This thesis considers the application of wavelets to problems involving multiple series
of temporal data. Wavelets have proven to be highly effective at extracting frequency
information from data. Their multi-scale nature enables the efficient description of both
transient and long-term signals. Furthermore, only a small number of wavelet coefficients
are needed to describe complicated signals and the wavelet transform is computationally
efficient.
In problems where frequency properties are known to be important, it is proposed that
a modelling approach which attempts to explain the response in terms of a multi-scale
wavelet representation of the explanatory series will be an improvement on standard
regression techniques. The problem with classical regression is that differing frequency
characteristics are not exploited and make the estimates of the model parameters less
stable. The proposed modelling method is presented with application to examples from
seismology and tomography.
In the first part of the thesis, we investigate the use of the non-decimated wavelet transform
in the modelling of data produced from a simulated seismology study. The fact that elastic
waves travel with different velocities in different rock types is exploited and wavelet
models are proposed to avoid the complication of predictions being unstable to small
changes in the input data, that is an inverse problem.

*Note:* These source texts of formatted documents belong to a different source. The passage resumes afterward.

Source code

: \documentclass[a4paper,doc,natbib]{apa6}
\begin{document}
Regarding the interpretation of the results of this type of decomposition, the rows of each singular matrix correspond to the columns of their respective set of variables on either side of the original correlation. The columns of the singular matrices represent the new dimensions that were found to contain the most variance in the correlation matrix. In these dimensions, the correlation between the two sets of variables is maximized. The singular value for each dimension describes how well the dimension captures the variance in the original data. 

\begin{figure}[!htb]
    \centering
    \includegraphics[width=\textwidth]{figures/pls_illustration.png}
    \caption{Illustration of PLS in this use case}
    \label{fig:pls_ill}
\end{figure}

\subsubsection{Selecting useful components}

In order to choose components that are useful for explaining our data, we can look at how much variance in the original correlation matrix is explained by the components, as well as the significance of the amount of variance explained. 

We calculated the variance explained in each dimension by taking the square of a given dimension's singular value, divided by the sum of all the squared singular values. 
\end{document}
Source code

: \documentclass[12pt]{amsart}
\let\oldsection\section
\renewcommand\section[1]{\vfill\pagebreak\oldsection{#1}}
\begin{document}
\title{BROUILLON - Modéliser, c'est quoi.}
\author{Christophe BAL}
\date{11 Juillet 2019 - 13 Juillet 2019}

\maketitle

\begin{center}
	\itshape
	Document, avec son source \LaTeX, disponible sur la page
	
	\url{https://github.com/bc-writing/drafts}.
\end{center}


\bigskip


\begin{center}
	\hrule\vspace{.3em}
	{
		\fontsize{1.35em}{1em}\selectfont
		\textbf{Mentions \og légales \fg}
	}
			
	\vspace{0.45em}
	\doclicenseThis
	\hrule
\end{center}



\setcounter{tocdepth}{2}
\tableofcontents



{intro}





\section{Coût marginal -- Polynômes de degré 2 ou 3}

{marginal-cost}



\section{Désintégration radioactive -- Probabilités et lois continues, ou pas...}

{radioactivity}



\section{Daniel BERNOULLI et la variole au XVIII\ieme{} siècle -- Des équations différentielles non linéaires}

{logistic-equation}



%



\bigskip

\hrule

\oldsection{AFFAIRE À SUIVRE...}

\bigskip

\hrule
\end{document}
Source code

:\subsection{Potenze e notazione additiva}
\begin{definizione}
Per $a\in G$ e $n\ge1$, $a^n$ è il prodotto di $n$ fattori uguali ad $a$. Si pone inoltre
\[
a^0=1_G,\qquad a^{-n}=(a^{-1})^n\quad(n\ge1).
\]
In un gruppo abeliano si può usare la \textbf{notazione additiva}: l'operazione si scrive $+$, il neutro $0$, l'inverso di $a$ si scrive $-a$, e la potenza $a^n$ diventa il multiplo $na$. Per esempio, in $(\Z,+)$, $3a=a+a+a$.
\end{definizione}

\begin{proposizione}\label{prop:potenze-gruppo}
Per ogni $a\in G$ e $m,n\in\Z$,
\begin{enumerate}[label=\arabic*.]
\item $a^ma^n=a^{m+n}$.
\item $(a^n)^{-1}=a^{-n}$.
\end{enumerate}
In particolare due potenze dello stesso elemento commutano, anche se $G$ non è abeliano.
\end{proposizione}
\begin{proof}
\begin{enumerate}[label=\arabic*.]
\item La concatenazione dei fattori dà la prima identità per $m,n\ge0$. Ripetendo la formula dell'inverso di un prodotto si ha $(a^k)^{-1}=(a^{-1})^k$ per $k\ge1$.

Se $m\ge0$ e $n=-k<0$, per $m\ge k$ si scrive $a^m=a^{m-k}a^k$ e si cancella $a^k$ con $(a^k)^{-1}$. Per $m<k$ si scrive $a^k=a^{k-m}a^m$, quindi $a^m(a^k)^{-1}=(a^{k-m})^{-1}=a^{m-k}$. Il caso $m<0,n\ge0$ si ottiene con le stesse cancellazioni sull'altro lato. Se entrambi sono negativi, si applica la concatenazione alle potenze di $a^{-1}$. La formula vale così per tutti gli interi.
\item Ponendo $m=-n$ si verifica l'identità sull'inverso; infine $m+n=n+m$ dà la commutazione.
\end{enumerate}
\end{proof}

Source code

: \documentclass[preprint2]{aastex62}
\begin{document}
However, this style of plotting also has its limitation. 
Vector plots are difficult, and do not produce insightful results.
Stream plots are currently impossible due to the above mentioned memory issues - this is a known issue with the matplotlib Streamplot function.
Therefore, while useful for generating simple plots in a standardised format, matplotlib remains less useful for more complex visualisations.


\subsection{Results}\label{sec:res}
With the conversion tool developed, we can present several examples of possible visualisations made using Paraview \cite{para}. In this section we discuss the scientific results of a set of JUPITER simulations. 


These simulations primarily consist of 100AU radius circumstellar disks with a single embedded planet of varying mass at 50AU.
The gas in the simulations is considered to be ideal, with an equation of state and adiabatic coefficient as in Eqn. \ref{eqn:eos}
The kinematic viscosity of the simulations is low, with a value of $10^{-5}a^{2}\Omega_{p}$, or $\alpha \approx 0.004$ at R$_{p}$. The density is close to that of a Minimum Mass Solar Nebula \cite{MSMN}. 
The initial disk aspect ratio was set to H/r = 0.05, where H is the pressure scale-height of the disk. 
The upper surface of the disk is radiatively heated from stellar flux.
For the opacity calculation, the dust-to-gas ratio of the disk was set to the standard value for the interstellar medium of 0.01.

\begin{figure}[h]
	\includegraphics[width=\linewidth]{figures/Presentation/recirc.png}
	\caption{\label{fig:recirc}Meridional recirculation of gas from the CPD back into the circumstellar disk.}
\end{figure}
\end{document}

The second part of the thesis uses the non-decimated wavelet transform to model electrical
tomographic data, with the aim of process control. In industrial applications of electrical
tomography, multiple voltages are recorded between electrodes attached to the boundary
of, for example, a pipe. The usual first step of the analysis is then to reconstruct the
conductivity distribution within the pipe. The most commonly used approaches again lead
to inverse problems, and wavelet models are again used here to overcome this difficulty.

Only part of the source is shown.